While the Governor’s “All Kids” plan, which took effect last year, extended coverage to all children in the state, approximately 1.4 million adults in Illinois are currently uninsured.  A majority, roughly 75 percent, are from families with moderate incomes or higher.  The Governor’s Illinois Covered plan will provide affordable coverage to the uninsured and will also help many middle-income families and small businesses that are currently enrolled in health insurance plans save thousands a year on healthcare costs.  The plan will also reform the existing healthcare system to improve quality and require more accountability. The primary components of Governor Blagojevich’s Illinois Covered plan include:
  • Illinois Covered Choice: Creates a new, affordable comprehensive insurance plan that anyone without employer-sponsored health insurance in Illinois can purchase.  This statewide pool of coverage will offer Illinoisans lower and stable rates.  Business groups will be able to connect many of their members with this new affordable insurance, and small business owners can also purchase this product on behalf of their employees.
  • Illinois Covered Rebate: Lowers premiums for moderate to middle-income Illinoisans ($20,000-$80,000 for a family of four) to help them afford their health insurance.  The rebate will vary based on income, and those with lower incomes would get a larger rebate.

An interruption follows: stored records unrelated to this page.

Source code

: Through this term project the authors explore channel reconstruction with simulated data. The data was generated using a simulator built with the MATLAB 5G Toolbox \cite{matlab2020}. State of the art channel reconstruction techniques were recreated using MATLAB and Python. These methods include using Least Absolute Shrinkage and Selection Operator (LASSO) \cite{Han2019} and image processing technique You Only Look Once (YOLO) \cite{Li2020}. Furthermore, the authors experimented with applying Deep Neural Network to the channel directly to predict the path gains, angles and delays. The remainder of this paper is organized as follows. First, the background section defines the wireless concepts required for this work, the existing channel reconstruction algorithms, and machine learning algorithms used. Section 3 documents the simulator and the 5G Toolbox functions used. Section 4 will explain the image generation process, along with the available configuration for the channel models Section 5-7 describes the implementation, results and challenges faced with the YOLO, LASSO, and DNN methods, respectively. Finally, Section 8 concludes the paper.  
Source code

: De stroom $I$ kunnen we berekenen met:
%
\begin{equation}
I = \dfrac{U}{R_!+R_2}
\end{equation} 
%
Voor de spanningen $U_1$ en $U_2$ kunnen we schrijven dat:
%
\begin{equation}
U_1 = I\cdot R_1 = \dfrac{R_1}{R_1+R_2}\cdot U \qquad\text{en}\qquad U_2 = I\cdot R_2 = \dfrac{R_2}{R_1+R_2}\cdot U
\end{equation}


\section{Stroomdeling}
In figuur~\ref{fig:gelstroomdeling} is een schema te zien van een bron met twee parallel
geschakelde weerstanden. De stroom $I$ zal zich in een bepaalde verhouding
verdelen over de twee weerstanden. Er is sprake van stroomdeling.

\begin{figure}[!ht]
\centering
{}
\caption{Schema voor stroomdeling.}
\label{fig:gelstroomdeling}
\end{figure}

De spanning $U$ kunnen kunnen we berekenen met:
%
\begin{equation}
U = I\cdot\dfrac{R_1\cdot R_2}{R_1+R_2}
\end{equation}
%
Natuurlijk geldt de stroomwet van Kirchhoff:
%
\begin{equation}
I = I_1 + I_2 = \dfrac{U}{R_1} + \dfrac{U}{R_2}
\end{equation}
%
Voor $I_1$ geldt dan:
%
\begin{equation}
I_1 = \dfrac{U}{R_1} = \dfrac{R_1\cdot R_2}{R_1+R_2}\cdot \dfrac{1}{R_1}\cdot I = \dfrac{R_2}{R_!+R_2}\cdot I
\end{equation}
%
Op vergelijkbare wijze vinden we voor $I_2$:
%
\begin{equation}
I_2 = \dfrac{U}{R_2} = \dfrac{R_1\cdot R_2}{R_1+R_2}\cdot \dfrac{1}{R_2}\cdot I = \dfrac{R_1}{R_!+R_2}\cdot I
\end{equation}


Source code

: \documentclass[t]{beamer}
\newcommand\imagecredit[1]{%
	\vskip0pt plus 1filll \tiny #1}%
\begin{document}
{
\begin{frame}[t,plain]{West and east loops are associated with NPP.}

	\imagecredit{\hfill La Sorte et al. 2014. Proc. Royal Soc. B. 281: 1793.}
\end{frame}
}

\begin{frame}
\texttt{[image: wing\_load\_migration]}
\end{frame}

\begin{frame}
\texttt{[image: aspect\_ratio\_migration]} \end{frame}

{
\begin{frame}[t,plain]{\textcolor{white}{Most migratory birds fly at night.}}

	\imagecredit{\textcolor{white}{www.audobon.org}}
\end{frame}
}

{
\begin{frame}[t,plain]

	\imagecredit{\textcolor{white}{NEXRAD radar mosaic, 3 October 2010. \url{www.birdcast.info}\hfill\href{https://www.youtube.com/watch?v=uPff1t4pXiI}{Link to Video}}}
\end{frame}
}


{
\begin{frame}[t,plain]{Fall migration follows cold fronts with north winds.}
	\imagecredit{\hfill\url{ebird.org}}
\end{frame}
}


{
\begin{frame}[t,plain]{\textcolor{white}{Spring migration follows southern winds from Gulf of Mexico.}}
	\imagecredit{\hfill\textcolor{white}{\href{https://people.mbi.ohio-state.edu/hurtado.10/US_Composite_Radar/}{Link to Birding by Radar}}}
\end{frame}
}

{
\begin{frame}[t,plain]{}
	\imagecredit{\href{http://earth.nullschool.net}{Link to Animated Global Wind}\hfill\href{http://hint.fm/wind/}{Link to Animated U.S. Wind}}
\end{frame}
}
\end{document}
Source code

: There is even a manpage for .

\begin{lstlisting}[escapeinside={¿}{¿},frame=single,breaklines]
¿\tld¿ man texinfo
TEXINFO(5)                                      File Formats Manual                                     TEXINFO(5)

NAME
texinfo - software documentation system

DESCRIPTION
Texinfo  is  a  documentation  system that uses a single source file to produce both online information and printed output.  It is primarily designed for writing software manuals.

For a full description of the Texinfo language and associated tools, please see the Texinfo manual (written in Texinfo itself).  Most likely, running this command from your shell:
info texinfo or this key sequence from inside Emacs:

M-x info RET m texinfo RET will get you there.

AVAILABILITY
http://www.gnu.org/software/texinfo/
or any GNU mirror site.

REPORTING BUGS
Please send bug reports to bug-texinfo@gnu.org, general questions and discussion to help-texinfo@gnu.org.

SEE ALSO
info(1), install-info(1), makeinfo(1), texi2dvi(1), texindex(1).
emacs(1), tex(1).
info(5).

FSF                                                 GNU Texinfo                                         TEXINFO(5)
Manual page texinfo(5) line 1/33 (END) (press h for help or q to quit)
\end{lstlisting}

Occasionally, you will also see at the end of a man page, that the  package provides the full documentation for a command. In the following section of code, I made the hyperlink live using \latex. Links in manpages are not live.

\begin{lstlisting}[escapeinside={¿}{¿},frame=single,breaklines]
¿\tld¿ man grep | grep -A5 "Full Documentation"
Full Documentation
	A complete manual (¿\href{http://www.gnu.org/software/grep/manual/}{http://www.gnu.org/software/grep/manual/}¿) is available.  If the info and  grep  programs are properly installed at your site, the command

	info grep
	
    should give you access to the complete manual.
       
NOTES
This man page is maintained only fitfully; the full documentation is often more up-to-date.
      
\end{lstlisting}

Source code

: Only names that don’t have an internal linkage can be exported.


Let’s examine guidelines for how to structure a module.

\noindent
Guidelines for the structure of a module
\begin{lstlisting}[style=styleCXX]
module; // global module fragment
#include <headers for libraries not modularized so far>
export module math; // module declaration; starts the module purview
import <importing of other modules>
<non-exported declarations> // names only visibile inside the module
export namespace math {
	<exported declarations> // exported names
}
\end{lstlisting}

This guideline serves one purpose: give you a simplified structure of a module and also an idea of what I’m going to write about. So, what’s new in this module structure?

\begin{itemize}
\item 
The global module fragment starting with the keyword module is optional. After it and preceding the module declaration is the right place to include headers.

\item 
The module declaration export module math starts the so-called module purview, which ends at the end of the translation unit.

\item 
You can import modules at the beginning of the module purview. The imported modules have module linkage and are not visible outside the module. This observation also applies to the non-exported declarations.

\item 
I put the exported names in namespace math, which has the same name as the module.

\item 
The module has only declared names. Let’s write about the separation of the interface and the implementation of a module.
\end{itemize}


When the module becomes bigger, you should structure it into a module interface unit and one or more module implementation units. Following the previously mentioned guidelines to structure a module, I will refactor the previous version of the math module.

  • Illinois Covered Assist: Similar to FamilyCare and Medicaid, individuals or couples who are very low-income will now have access to full coverage through the state (individuals currently making less than $10,210 annually, and couples making less than $13,690).
The Governor also proposes expanding the existing FamilyCare program to 400 percent of the federal poverty level for those who do not have access to employer sponsored coverage, to expand health benefits for workers with disabilities, and to allow dependants to retain coverage until age 29.  Additionally, the state will work with both consumers and healthcare providers to develop a Roadmap to Health that will improve the state’s overall healthcare system and promote wellness, while better managing chronic conditions, the most important component for driving down overall healthcare costs.
 
To make new investments in healthcare, education and pensions, Gov. Blagojevich’s unveiled his Tax Fairness Plan for Fiscal Year 2008 to take historic steps to change the Illinois tax structure – one of the most regressive and unfair to working families in the nation.  In 1977, the corporate share of the state income tax was 21 percent, while individuals paid 79 percent. Today, the corporate share is 12 percent, and people pay 88 percent. In fact, the average taxpayer in Illinois pays $1,500 in state income taxes while over 12,500 of the largest companies that do business in Illinois pay on average $151 in corporate income taxes. 
 
Many large corporations pay little or nothing in corporate income taxes, and they are not paying their fair share to meet the state’s ongoing infrastructure, education, healthcare and public safety needs.  According to the Illinois Department of Revenue, 37 of the 99 ‘Fortune 100’ companies that filed taxes in Illinois paid no state income taxes, despite the fact that they averaged $1.2 billion in sales during 2004.  On average, 48 percent of corporations that generated $50 million or more in annual sales in Illinois paid no income taxes from 1997 through 2004. 
 
The Governor’s Tax Fairness Plan implements a Gross Receipts Tax (GRT) that has been embraced by many economists because of its broad base and low rates.  States including Washington, Delaware and Hawaii have had a GRT for years, and, recently, Ohio and Texas have adopted a form of the tax.  The GRT will only apply to businesses that make more than $1 million each year, which means 75 percent of all businesses in Illinois will be exempt.  The GRT will tax service industries at a low 1.8 percent rate, while manufacturers, construction, retail and wholesale companies will be taxed at an even lower .5 percent.  Exports will not be taxed.  The plan also mitigates costs being passed on to consumers by excluding certain goods, such as retail food and pharmaceuticals.